Empire Theatre, Liverpool • 9.6.12 à 19h30
Musique et lyrics : Maury Yeston (1997). Livret : Peter Stone.

Mise en scène : Sharon Henderson. Direction musicale : Rob Bowness. Avec la troupe d’amateurs de la West Kirby Light Opera Society (WKLOS).

J’avoue que les mots me manquent pour décrire à quel point je suis sidéré par la qualité de cette production de la monumentale comédie musicale de Maury Yeston et Peter Stone consacrée au naufrage du Titanic, que j’ai vue à Broadway lors de sa création en 1997, puis à Amsterdam et à Liège.

Car c’est une troupe d’amateurs, l’une de ces nombreuses operatic societies assez courantes en Grande-Bretagne, qui est à l’origine de l’aventure. Non contents de s’attaquer à l’une des œuvres les plus difficiles du répertoire, qui nécessite un effectif substantiel, ils ont de surcroît installé leur spectacle dans l’un des plus grands théâtres du pays, le majestueux Empire Theatre de Liverpool, dont la jauge dépasse 2300 places (et dont le manteau d’arlequin porte opportunément la représentation d’un trois-mâts).

Le décor est magnifique et se prête parfaitement aux changements de lieux permanents du livret. Il est fort bien éclairé et très intelligemment complété par des projections et par des messages affichés sur deux écrans de télévision. La gestion visuelle de la scène montrant le départ de l’un des canots de sauvetage est tout simplement géniale et dépasse tout ce que j’ai vu jusqu’à présent, y compris à Broadway. Les concepteurs de cette scénographie n’ont pas trouvé le moyen de faire basculer le décor pour évoquer le naufrage du navire, comme dans les autres productions, mais ce n’est pas réellement un problème, sauf peut-être dans la toute dernière scène, dans laquelle l’ingénieur Thomas Andrews, le concepteur du Titanic, est censé mourir écrasé par le piano du grand salon.

La musique est superbement interprétée par un orchestre de 22 musiciens, tandis que les talents vocaux abondent sur scène.
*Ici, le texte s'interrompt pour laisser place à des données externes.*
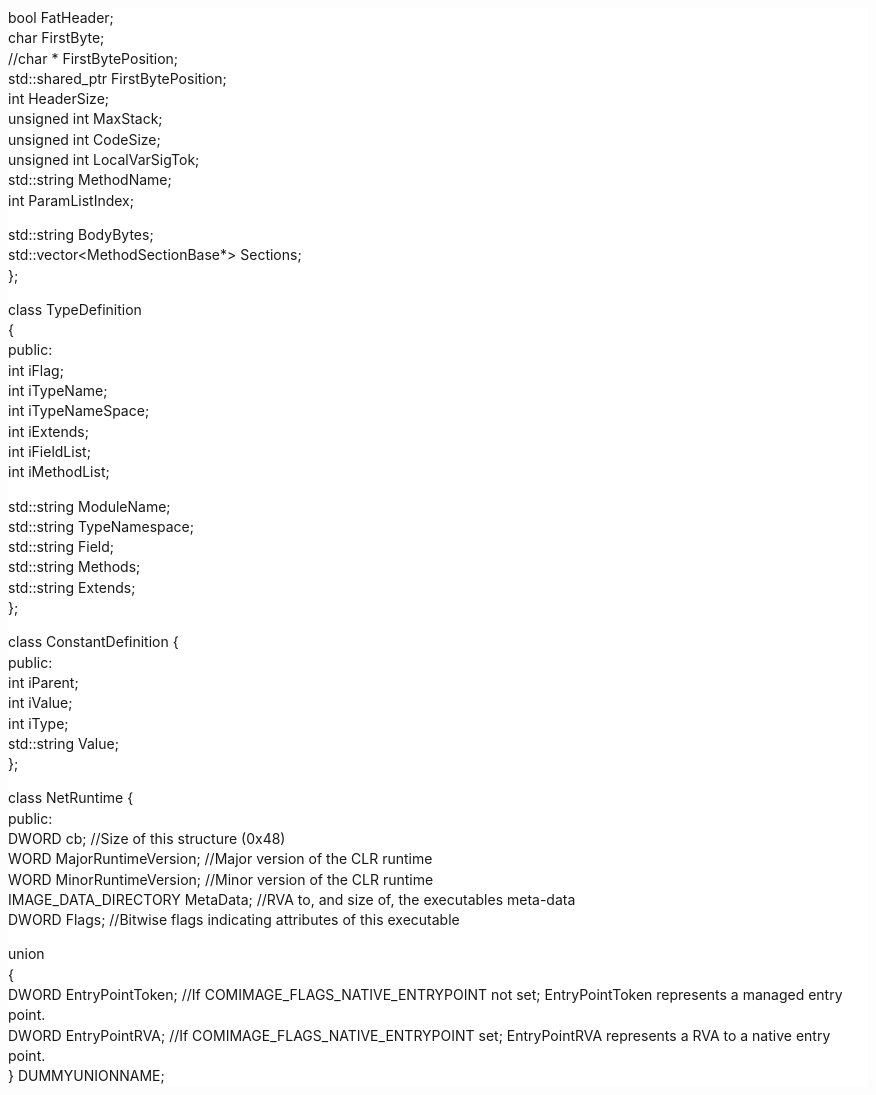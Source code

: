bool FatHeader;  
char FirstByte;  
//char * FirstBytePosition;  
std::shared_ptr<char> FirstBytePosition;  
int HeaderSize;  
unsigned int MaxStack;  
unsigned int CodeSize;  
unsigned int LocalVarSigTok;  
std::string MethodName;  
int ParamListIndex;

std::string BodyBytes;  
std::vector<MethodSectionBase*> Sections;  
};

class TypeDefinition  
{  
public:  
int iFlag;  
int iTypeName;  
int iTypeNameSpace;  
int iExtends;  
int iFieldList;  
int iMethodList;

std::string ModuleName;  
std::string TypeNamespace;  
std::string Field;  
std::string Methods;  
std::string Extends;  
};

class ConstantDefinition {  
public:  
int iParent;  
int iValue;  
int iType;  
std::string Value;  
};

class NetRuntime {  
public:  
DWORD cb; //Size of this structure (0x48)  
WORD MajorRuntimeVersion; //Major version of the CLR runtime  
WORD MinorRuntimeVersion; //Minor version of the CLR runtime  
IMAGE\_DATA\_DIRECTORY MetaData; //RVA to, and size of, the executables meta-data  
DWORD Flags; //Bitwise flags indicating attributes of this executable

union  
{  
DWORD EntryPointToken; //If COMIMAGE\_FLAGS\_NATIVE_ENTRYPOINT not set; EntryPointToken represents a managed entry point.  
DWORD EntryPointRVA; //If COMIMAGE\_FLAGS\_NATIVE_ENTRYPOINT set; EntryPointRVA represents a RVA to a native entry point.  
} DUMMYUNIONNAME;
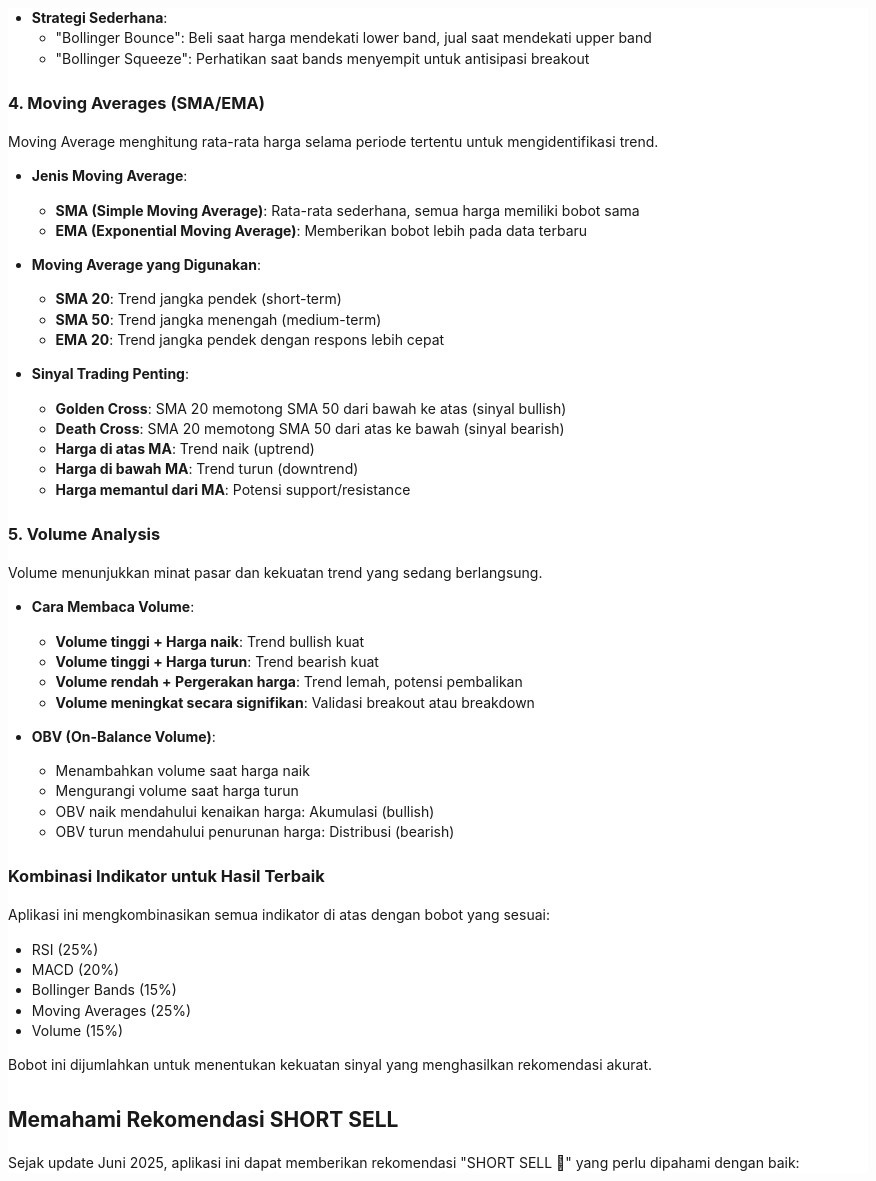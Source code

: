 - **Strategi Sederhana**:
  - "Bollinger Bounce": Beli saat harga mendekati lower band, jual saat mendekati upper band
  - "Bollinger Squeeze": Perhatikan saat bands menyempit untuk antisipasi breakout

### 4. Moving Averages (SMA/EMA)

Moving Average menghitung rata-rata harga selama periode tertentu untuk mengidentifikasi trend.

- **Jenis Moving Average**:
  - **SMA (Simple Moving Average)**: Rata-rata sederhana, semua harga memiliki bobot sama
  - **EMA (Exponential Moving Average)**: Memberikan bobot lebih pada data terbaru

- **Moving Average yang Digunakan**:
  - **SMA 20**: Trend jangka pendek (short-term)
  - **SMA 50**: Trend jangka menengah (medium-term)
  - **EMA 20**: Trend jangka pendek dengan respons lebih cepat

- **Sinyal Trading Penting**:
  - **Golden Cross**: SMA 20 memotong SMA 50 dari bawah ke atas (sinyal bullish)
  - **Death Cross**: SMA 20 memotong SMA 50 dari atas ke bawah (sinyal bearish)
  - **Harga di atas MA**: Trend naik (uptrend)
  - **Harga di bawah MA**: Trend turun (downtrend)
  - **Harga memantul dari MA**: Potensi support/resistance

### 5. Volume Analysis

Volume menunjukkan minat pasar dan kekuatan trend yang sedang berlangsung.

- **Cara Membaca Volume**:
  - **Volume tinggi + Harga naik**: Trend bullish kuat
  - **Volume tinggi + Harga turun**: Trend bearish kuat
  - **Volume rendah + Pergerakan harga**: Trend lemah, potensi pembalikan
  - **Volume meningkat secara signifikan**: Validasi breakout atau breakdown

- **OBV (On-Balance Volume)**:
  - Menambahkan volume saat harga naik
  - Mengurangi volume saat harga turun
  - OBV naik mendahului kenaikan harga: Akumulasi (bullish)
  - OBV turun mendahului penurunan harga: Distribusi (bearish)

### Kombinasi Indikator untuk Hasil Terbaik

Aplikasi ini mengkombinasikan semua indikator di atas dengan bobot yang sesuai:
- RSI (25%)
- MACD (20%)
- Bollinger Bands (15%)
- Moving Averages (25%)
- Volume (15%)

Bobot ini dijumlahkan untuk menentukan kekuatan sinyal yang menghasilkan rekomendasi akurat.

## Memahami Rekomendasi SHORT SELL

Sejak update Juni 2025, aplikasi ini dapat memberikan rekomendasi "SHORT SELL 🔴" yang perlu dipahami dengan baik:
À l’exception d’une faible proportion de chanteurs qui n’ont pas les moyens des rôles qu’ils interprètent, le niveau est souvent comparable à celui d’une production professionnelle. Et compte tenu du nombre d’interprètes, les ensembles à plusieurs voix si chers à Maury Yeston donnent des frissons. C’est particulièrement vrai du tableau final du premier acte, juste avant que le Titanic ne heurte l’iceberg, qui montre plusieurs scènes qui se superposent visuellement et musicalement.